The AWS app watches your AWS accounts and surfaces what actually matters in your project's Updates feed: 5xx error spikes, cost jumps, new security findings, and notable changes — plus one daily report that rolls all of it up. AWS accounts are noisy by design; the app's whole job is separating signal from that noise.

What you get

  • Incident updates — when a load balancer, API, Lambda function, or CloudFront distribution starts throwing 5xx errors well above its own learned baseline, an update opens in the feed with the numbers and a link to the exact resource in the AWS console. When the errors stop, the update gets a "resolved" beat and leaves the feed.
  • Security alerts — new Security Hub findings at or above your chosen severity (Security Hub aggregates GuardDuty, Inspector, and AWS config checks). A recurring finding alerts once, not every day.
  • Change tripwires — a curated set of always-alert events from CloudTrail: IAM users/keys/policies changing, a security group opened to the internet, CloudTrail or GuardDuty being disabled, KMS keys scheduled for deletion, root account logins.
  • A daily report — one update per day with each account's section: yesterday's spend vs. its 7-day norm with the services that moved, incidents, new findings, and a digest of what changed and who changed it. Twenty accounts still produce one feed row.
  • The AWS panel — a sidebar panel with a 30-day cost chart by service, open incidents, recent findings, and the change log across all connected accounts.

You can also just ask the agent things like "why did our AWS bill jump yesterday?" or "show me 5xx rates on the prod ALB this week" — the same tools the monitor uses are available in chat.

Connecting an AWS account

AWS doesn't use OAuth. Instead Avi assumes a read-only IAM role in your AWS account — created for you by a one-click CloudFormation stack:

  1. In Project Settings → Integrations → Add Integration, choose AWS.
  2. Enter your 12-digit AWS account ID (and an optional label like "prod"), then click Launch stack in the AWS Console. A pre-filled CloudFormation page opens — review it and click Create stack. The stack creates one role whose every permission is read-only — CloudWatch metrics, Cost Explorer, CloudTrail lookups, Security Hub findings. Avi can observe the account, never change it.
  3. That's it. Avi detects the new role automatically (usually under a minute) and the connection completes on its own. Deleting the stack later disconnects it.

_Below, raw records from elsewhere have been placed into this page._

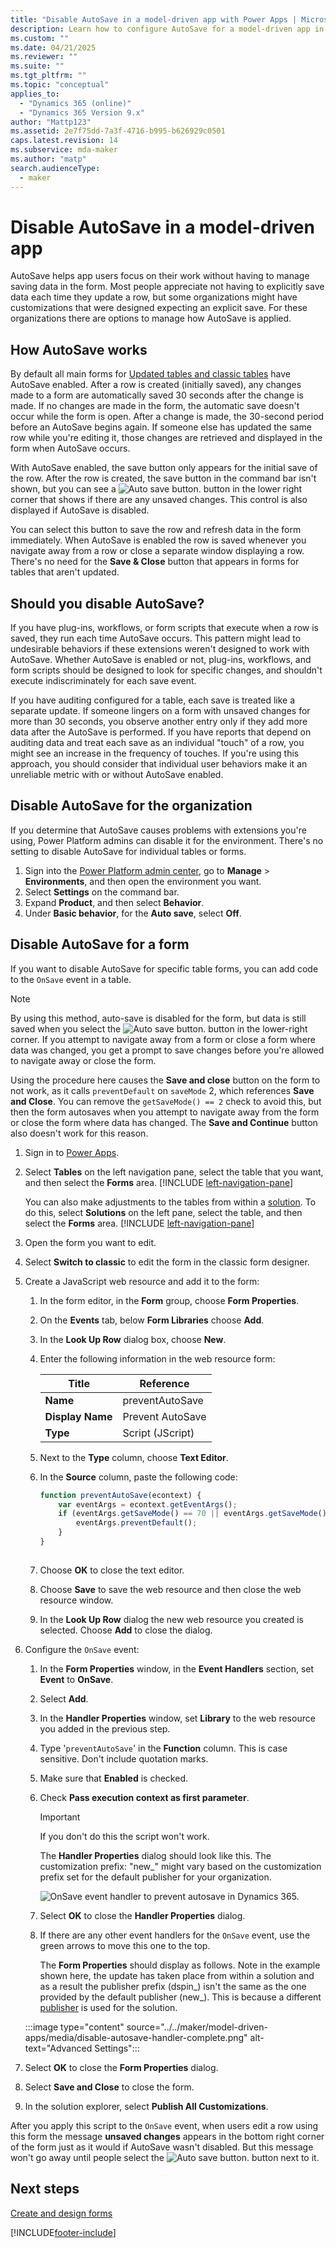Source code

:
 ```yaml
---
title: "Disable AutoSave in a model-driven app with Power Apps | MicrosoftDocs"
description: Learn how to configure AutoSave for a model-driven app in Power Apps.
ms.custom: ""
ms.date: 04/21/2025
ms.reviewer: ""
ms.suite: ""
ms.tgt_pltfrm: ""
ms.topic: "conceptual"
applies_to: 
  - "Dynamics 365 (online)"
  - "Dynamics 365 Version 9.x"
author: "Mattp123"
ms.assetid: 2e7f75dd-7a3f-4716-b995-b626929c0501
caps.latest.revision: 14
ms.subservice: mda-maker
ms.author: "matp"
search.audienceType: 
  - maker
---
```

# Disable AutoSave in a model-driven app

AutoSave helps app users focus on their work without having to manage saving data in the form. Most people appreciate not having to explicitly save data each time they update a row, but some organizations might have customizations that were designed expecting an explicit save. For these organizations there are options to manage how AutoSave is applied.  
  
## How AutoSave works

 By default all main forms for [Updated tables and classic tables](create-design-forms.md#updated-versus-classic-tables) have AutoSave enabled. After a row is created (initially saved), any changes made to a form are automatically saved 30 seconds after the change is made. If no changes are made in the form, the automatic save doesn't occur while the form is open. After a change is made, the 30-second period before an AutoSave begins again. If someone else has updated the same row while you're editing it, those changes are retrieved and displayed in the form when AutoSave occurs.  
  
 With AutoSave enabled, the save button only appears for the initial save of the row. After the row is created, the save button in the command bar isn't shown, but you can see a ![Auto save button.](media/auto-save-icon.png "Auto save button") button in the lower right corner that shows if there are any unsaved changes. This control is also displayed if AutoSave is disabled.  
  
 You can select this button to save the row and refresh data in the form immediately. When  AutoSave is enabled the row is saved whenever you navigate away from a row or close a separate window displaying a row. There's no need for the **Save & Close** button that appears in forms for tables that aren't updated.  
  
## Should you disable AutoSave?  

If you have plug-ins, workflows, or form scripts that execute when a row is saved, they run each time AutoSave occurs. This pattern might lead to undesirable behaviors if these extensions weren't designed to work with AutoSave. Whether AutoSave is enabled or not, plug-ins, workflows, and form scripts should be designed to look for specific changes, and shouldn't execute indiscriminately for each save event.  
  
If you have auditing configured for a table, each save is treated like a separate update. If someone lingers on a form with unsaved changes for more than 30 seconds, you observe another entry only if they add more data after the AutoSave is performed. If you have reports that depend on auditing data and treat each save as an individual "touch" of a row, you might see an increase in the frequency of touches. If you're using this approach, you should consider that individual user behaviors make it an unreliable metric with or without AutoSave enabled.  
  
## Disable AutoSave for the organization

If you determine that AutoSave causes problems with extensions you're using, Power Platform admins can disable it for the environment. There's no setting to disable AutoSave for individual tables or forms.  

1. Sign into the [Power Platform admin center](https://admin.powerplatform.microsoft.com), go to **Manage** > **Environments**, and then open the environment you want.
1. Select **Settings** on the command bar. 
1. Expand **Product**, and then select **Behavior**.  
1. Under **Basic behavior**, for the **Auto save**, select **Off**.  
  
## Disable AutoSave for a form

 If you want to disable AutoSave for specific table forms, you can add code to the `OnSave` event in a table.  
  
> [!NOTE]
>  By using this method, auto-save is disabled for the form, but data is still saved when you select the ![Auto save button.](media/auto-save-icon.png "Auto save button") button in the lower-right corner. If you attempt to navigate away from a form or close a form where data was changed, you get a prompt to save changes before you're allowed to navigate away or close the form. 
>  
>  Using the procedure here causes the **Save and close** button on the form to not work, as it calls `preventDefault` on `saveMode` 2, which references **Save and Close**. You can remove the `getSaveMode() == 2` check to avoid this, but then the form autosaves when you attempt to navigate away from the form or close the form where data has changed. The **Save and Continue** button also doesn't work for this reason.
  
1.  Sign in to [Power Apps](https://make.powerapps.com/?utm_source=padocs&utm_medium=linkinadoc&utm_campaign=referralsfromdoc).  

2.  Select **Tables** on the left navigation pane, select the table that you want, and then select the **Forms** area. [!INCLUDE [left-navigation-pane](../../includes/left-navigation-pane.md)]
   
    You can also make adjustments to the tables from within a [solution](../model-driven-apps/model-driven-app-glossary.md#solution).  To do this, select **Solutions** on the left pane, select the table, and then select the **Forms** area. [!INCLUDE [left-navigation-pane](../../includes/left-navigation-pane.md)]
  
3.  Open the form you want to edit.

4.  Select **Switch to classic** to edit the form in the classic form designer.
  
5.  Create a JavaScript web resource and add it to the form:  
  
    1.  In the form editor, in the **Form** group, choose **Form Properties**.  
  
    2.  On the **Events** tab, below **Form Libraries** choose **Add**.  
  
    3.  In the **Look Up Row** dialog box, choose **New**.  
  
    4.  Enter the following information in the web resource form:  
  
        |Title|Reference|  
        |-|-|  
        |**Name**|preventAutoSave|  
        |**Display Name**|Prevent AutoSave|  
        |**Type**|Script (JScript)|  
  
    5.  Next to the **Type** column, choose **Text Editor**.  
  
    6.  In the **Source** column, paste the following code:  
  
        ```javascript  
        function preventAutoSave(econtext) {  
            var eventArgs = econtext.getEventArgs();  
            if (eventArgs.getSaveMode() == 70 || eventArgs.getSaveMode() == 2) {  
                eventArgs.preventDefault();  
            }  
        }  
  
        ```  
  
    7.  Choose **OK** to close the text editor.  
  
    8.  Choose **Save** to save the web resource and then close the web resource window.  
  
    9. In the **Look Up Row** dialog the new web resource you created is selected. Choose **Add** to close the dialog.  
  
6.  Configure the `OnSave` event:  
  
    1.  In the **Form Properties** window, in the **Event Handlers** section, set **Event** to **OnSave**.  
  
    2.  Select **Add**.  
  
    3.  In the **Handler Properties** window, set **Library** to the web resource you added in the previous step.  
  
    4.  Type '`preventAutoSave`' in the **Function** column. This is case sensitive. Don't include quotation marks.  
  
    5.  Make sure that **Enabled** is checked.  
  
    6.  Check **Pass execution context as first parameter**.  
  
        > [!IMPORTANT]
        >  If you don't do this the script won't work.  
  
         The **Handler Properties** dialog should look like this. The customization prefix: "new_" might vary based on the customization prefix set for the default publisher for your organization.  
  
         ![OnSave event handler to prevent autosave in Dynamics 365.](media/prevent-auto-save-script.png "OnSave event handler to prevent autosave in Dynamics 365")  
  
    7.  Select **OK** to close the **Handler Properties** dialog.  
  
    8.  If there are any other event handlers for the `OnSave` event, use the green arrows to move this one to the top.  

        The **Form Properties** should display as follows. Note in the example shown here, the update has taken place from within a solution and as a result the publisher prefix (dspin_) isn't the same as the one provided by the default publisher (new_). This is because a different [publisher](../model-driven-apps/model-driven-app-glossary.md#publisher) is used for the solution.

    :::image type="content" source="../../maker/model-driven-apps/media/disable-autosave-handler-complete.png" alt-text="Advanced Settings":::
  
7. Select **OK** to close the **Form Properties** dialog.  
  
8. Select **Save and Close** to close the form.  
  
9.  In the solution explorer, select **Publish All Customizations**.  
  
 After you apply this script to the `OnSave` event, when users edit a row using this form the message **unsaved changes** appears in the bottom right corner of the form just as it would if AutoSave wasn't disabled. But this message won't go away until people select the ![Auto save button.](media/auto-save-icon.png "Auto save button") button next to it.
  
## Next steps

[Create and design forms](create-design-forms.md)

[!INCLUDE[footer-include](../../includes/footer-banner.md)]
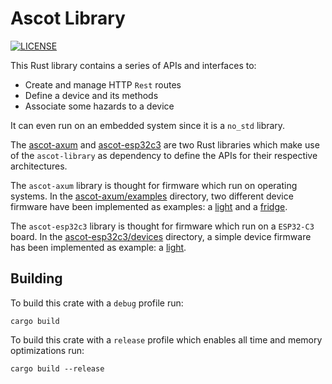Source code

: # Ascot Library

[![LICENSE][license badge]][license]

This Rust library contains a series of APIs and interfaces to:

- Create and manage HTTP `Rest` routes
- Define a device and its methods
- Associate some hazards to a device

It can even run on an embedded system since it is a `no_std` library.

The [ascot-axum](./ascot-axum) and [ascot-esp32c3](./ascot-esp32c3) are two Rust
libraries which make use of the `ascot-library` as dependency to define the
APIs for their respective architectures.

The `ascot-axum` library is thought for firmware which run on operating systems.
In the [ascot-axum/examples](./ascot-axum/examples) directory, two different
device firmware have been implemented as examples: a
[light](./ascot-axum/examples/light) and a [fridge](./ascot-axum/examples/fridge).

The `ascot-esp32c3` library is thought for firmware which run on a `ESP32-C3`
board.
In the [ascot-esp32c3/devices](./ascot-esp32c3/devices) directory, a simple
device firmware has been implemented as example: a [light](./ascot-esp32c3/devices/light).

## Building

To build this crate with a `debug` profile run:

```console
cargo build
```

To build this crate with a `release` profile which enables all time and
memory optimizations run:

```console
cargo build --release
```

<!-- Links -->
[license]: https://github.com/SoftengPoliTo/ascot-firmware/blob/master/LICENSE-MIT

<!-- Badges -->
[license badge]: https://img.shields.io/badge/license-MIT-blue.svg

Prefer to manage IAM yourself (Terraform, restricted consoles)? Expand Manual setup on the same screen for the equivalent CLI commands and policy documents, then paste the resulting role ARN.

No access keys are ever stored — Avi requests short-lived credentials from AWS each time it needs them, and you can revoke access at any moment by deleting the role.

Multiple accounts: repeat the same steps for each account (prod, staging, dev, …). Each connection is independent.

Turning on monitoring

Enable the aws app for the project, then add an aws subagent in Project Settings → Subagentsone instance per connected account. Pick the account's credentials secret in the instance config, and optionally tune:

  • regions — which regions to watch (default us-east-1).
  • reportHourUtc — when the daily report publishes.
  • severityFloor — minimum Security Hub severity that opens an incident (default HIGH).
  • costSpikePercent / costFloorUsd — how big a daily cost move must be, in percent and dollars, before it's flagged.
  • errorRateMultiplier / errorMinCount — how far above its own baseline a resource's 5xx count must be.
  • ignore — substrings to suppress (resource names, finding titles, event names, principals).

Per-account instances mean per-account tuning: prod can check every 15 minutes with strict thresholds while dev checks hourly and ignores small cost swings. The instance's instructions field steers judgment in plain English — e.g. "never alert on the load-test stack; cost spikes in SageMaker are expected this month."

How it decides what's a real issue

Everything is compared against the account's own history, not fixed thresholds:

  • Errors — each resource's 5xx count is checked against its trailing 7-day baseline. An alert needs to clear a multiple of that baseline and an absolute minimum count, so three errors against a baseline of one stays quiet, and a real spike doesn't.
  • Cost — each service's daily spend is compared to its trailing 7-day median; both a percentage and a dollar floor must be crossed. AWS Cost Anomaly Detection results pass straight through when you have it enabled.
  • Changes — routine churn is filtered out deterministically; only tripwire events alert immediately, and everything else is summarized in the daily report so nothing disappears silently.
  • Whatever passes those gates gets one final pass against your instructions before it reaches the feed. Suppressed items still appear in the daily report.

Open incidents don't re-alert — they gain new beats if things get materially worse, and resolve themselves when the metrics return to baseline.